Conference: CVPR 2025
arXiv: 2412.07739
Code: https://microsoft.github.io/GASP/ (Project Page)
Area: 3D Vision
Keywords: Gaussian Avatars, Synthetic Data Priors, Monocular Reconstruction, 360-degree Rendering, Real-time Animation

TL;DR

This paper proposes GASP, which utilizes synthetic data to train a generative prior model (auto-decoder) for Gaussian Avatars. It bridges the synthetic-to-real domain gap through a three-stage fitting process and learned per-Gaussian semantic feature correlations, enabling the creation of high-quality, real-time animatable avatars (at 70 fps) supporting 360° rendering from only a single image or a short video.

Background & Motivation

  1. Background: Animatable avatars based on Gaussian Splatting (Gaussian Avatars) have achieved significant progress in quality and speed. Existing methods either require expensive multi-camera setups for free-viewpoint rendering or reconstruct from monocular training videos but can only render from fixed viewpoints.

  2. Limitations of Prior Work: (a) Multi-camera methods require complex acquisition setups, making them inaccessible to average users; (b) monocular methods suffer from severe artifacts under non-training viewpoints (especially the sides and back of the head); (c) existing few-shot avatar methods (such as the NeRF-based Preface and Cafca) suffer from extremely slow rendering speeds (>20s/frame).

  3. Key Challenge: Reconstructing 360° avatars from monocular input is a highly under-constrained problem, as the extreme sides and back of the head are completely invisible. A prior model is required to "fill in" the missing regions, but high-quality multi-view real-human datasets are scarce, and annotations (camera calibration, 3DMM parameters) contain significant errors.

  4. Goal: How to create high-quality 360° avatars supporting real-time rendering from a single image or a short video captured by a webcam or smartphone?

  5. Key Insight: Synthetic data has the natural advantage of pixel-level accurate annotations and arbitrary multi-view coverage, which can be leveraged to train large-scale prior models. The key challenge lies in bridging the synthetic-to-real domain gap.

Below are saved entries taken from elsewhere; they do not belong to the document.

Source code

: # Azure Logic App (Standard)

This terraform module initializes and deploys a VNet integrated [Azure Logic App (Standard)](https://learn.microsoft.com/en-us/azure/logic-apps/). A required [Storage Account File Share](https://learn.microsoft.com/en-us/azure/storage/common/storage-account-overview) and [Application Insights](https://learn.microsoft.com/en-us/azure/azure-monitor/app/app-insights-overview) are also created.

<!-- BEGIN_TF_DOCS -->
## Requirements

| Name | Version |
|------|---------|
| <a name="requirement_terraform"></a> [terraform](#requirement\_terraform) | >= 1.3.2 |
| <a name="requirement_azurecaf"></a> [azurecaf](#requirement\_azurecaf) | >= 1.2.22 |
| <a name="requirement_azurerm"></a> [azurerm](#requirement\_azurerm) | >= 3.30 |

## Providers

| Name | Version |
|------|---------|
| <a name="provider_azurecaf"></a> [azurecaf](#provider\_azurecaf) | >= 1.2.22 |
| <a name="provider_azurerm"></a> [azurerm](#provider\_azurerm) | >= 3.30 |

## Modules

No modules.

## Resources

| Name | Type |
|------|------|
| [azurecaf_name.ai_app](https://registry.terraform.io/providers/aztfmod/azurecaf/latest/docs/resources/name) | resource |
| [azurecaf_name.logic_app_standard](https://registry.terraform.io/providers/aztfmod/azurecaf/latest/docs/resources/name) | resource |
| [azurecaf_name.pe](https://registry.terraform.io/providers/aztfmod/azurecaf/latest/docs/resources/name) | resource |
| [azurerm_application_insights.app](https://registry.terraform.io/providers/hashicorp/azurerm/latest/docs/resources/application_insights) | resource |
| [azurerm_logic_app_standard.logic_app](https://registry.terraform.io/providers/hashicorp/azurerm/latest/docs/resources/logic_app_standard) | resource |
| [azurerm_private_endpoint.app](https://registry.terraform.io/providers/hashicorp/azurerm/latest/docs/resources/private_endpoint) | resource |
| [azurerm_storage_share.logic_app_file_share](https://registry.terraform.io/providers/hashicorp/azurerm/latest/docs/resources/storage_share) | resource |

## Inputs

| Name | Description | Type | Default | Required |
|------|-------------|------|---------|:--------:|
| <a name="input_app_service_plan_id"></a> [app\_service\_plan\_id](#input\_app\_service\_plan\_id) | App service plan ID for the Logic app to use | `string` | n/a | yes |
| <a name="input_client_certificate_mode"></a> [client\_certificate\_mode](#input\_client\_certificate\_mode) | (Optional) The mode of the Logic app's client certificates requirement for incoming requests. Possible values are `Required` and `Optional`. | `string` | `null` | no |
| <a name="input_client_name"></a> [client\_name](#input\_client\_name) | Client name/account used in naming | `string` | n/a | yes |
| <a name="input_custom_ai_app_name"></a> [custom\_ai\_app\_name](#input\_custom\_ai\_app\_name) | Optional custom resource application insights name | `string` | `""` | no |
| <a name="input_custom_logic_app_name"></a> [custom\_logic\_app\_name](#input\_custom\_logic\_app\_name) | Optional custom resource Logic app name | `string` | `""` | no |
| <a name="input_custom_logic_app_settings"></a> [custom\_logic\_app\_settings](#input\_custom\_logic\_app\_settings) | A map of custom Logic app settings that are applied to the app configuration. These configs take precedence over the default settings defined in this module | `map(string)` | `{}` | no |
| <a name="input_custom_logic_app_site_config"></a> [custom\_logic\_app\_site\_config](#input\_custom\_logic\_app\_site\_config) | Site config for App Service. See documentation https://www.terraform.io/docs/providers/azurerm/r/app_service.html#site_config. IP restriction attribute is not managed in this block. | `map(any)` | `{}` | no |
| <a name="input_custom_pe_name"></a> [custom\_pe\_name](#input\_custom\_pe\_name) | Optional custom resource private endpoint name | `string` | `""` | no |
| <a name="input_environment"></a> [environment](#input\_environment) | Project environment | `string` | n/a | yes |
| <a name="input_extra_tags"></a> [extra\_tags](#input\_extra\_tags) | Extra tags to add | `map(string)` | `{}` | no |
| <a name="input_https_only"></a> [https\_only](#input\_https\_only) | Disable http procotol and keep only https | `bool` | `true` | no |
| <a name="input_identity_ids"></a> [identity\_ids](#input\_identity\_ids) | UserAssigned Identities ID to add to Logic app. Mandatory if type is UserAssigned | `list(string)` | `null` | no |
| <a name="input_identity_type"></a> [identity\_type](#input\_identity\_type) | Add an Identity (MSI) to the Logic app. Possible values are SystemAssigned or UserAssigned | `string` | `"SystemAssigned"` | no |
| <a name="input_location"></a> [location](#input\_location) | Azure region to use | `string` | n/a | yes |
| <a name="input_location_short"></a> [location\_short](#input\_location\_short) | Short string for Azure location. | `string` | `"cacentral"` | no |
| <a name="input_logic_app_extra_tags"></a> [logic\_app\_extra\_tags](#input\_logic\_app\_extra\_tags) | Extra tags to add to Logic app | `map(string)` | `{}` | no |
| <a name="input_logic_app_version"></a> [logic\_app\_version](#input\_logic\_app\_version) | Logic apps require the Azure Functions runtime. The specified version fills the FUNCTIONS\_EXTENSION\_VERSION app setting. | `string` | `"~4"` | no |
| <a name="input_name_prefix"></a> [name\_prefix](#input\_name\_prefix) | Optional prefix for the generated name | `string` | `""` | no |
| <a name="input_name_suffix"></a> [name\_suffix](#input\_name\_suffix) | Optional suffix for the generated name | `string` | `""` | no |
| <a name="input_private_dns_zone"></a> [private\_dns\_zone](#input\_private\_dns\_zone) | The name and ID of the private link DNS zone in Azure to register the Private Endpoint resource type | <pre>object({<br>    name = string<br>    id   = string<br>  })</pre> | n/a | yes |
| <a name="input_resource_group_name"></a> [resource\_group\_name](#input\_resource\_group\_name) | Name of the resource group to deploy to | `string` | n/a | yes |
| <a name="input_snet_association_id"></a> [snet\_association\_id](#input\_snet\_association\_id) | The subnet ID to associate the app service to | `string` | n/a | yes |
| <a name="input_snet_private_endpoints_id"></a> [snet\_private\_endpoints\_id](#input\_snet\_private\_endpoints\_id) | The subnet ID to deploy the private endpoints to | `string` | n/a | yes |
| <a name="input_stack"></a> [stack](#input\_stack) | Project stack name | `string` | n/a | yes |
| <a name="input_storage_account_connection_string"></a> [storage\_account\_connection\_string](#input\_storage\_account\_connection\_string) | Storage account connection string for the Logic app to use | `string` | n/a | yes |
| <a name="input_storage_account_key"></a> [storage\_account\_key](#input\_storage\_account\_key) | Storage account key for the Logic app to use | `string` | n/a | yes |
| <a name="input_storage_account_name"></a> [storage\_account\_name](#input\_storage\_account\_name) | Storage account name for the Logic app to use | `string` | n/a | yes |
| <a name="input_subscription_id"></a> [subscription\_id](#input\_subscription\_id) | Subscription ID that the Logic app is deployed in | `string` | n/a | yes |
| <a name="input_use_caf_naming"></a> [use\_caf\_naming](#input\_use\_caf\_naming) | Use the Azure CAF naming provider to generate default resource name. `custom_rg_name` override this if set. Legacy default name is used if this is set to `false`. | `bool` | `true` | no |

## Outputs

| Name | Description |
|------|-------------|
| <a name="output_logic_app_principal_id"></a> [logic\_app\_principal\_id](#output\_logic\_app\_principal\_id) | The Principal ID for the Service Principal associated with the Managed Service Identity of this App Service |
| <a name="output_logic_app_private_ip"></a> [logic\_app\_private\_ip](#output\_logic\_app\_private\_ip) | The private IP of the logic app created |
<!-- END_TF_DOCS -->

  6. Core Idea: Train an auto-decoder prior of Gaussian Avatars on large-scale synthetic facial data. By utilizing the correlation of per-Gaussian semantic features and a three-stage fitting process, the synthetic-to-real domain gap is crossed, enabling 360° real-time avatars from a single image.

Method

Overall Architecture

The proposed method consists of two main stages. Prior Training Stage: An auto-decoder model is trained on 1,000 synthetic subjects (with 50 multi-view images per subject) to jointly optimize a Canonical Template, per-identity latent codes, per-Gaussian features, and an MLP decoder. Fitting Stage: Given a single real image or short video, the prior is adapted to the real data through a three-step fitting process: (1) inverting the latent code, (2) fine-tuning the MLP, and (3) refining the Gaussian parameters.

Key Designs

  1. Auto-decoder Prior Model Training (Prior Model Training):

    • Function: Learning a generative model capable of generating Gaussian Avatars of different identities.
    • Mechanism: Each Gaussian is assigned an 8-dimensional learnable feature vector \(\mathbf{f}_i\), and each identity is associated with a 512-dimensional latent code \(\mathbf{z}_j\). A shared MLP decoder \(\mathcal{D}\) maps the features and identity codes to the offsets of Gaussian attributes: \(\mathcal{A}_{i,j}=\mathcal{C}_{i,j}+\mathcal{D}(\mathbf{f}_i, \mathbf{z}_j)\), where \(\mathcal{C}\) represents the Canonical Template (mean avatar). Initializing using a UV map at \(512 \times 512\) resolution yields approximately 188k Gaussians. The training loss incorporates pixel-level L1+SSIM, perceptual loss LPIPS, alpha mask loss, and regularization losses.
    • Design Motivation: Directly regressing all Gaussian attributes via an MLP is intractable due to the extremely high dimensionality. Employing a per-Gaussian feature as a joint "positional + semantic encoding" allows the MLP to process each Gaussian independently and in parallel, thereby drastically reducing the parameter count. The template-plus-offset design enables the model to focus solely on identity variations, promoting stability.
  2. Per-Gaussian Semantic Feature Correlations (Learned Feature Correlations):

    • Function: Enabling updates in visible regions during the fitting process to propagate automatically to invisible regions.
    • Mechanism: During training, the MLP is constrained to map semantically similar Gaussians to a similar feature space. PCA visualization shows that learned features exhibit clear semantic clustering (e.g., forehead, lips, and scalp are naturally grouped). During fitting, the features \(\mathbf{f}\) are frozen, and only \(\mathbf{z}\) and \(\mathcal{D}\) are optimized. Consequently, if the MLP learns to turn the forehead Gaussians blonde, other Gaussians with similar features on the back of the head will automatically turn blonde.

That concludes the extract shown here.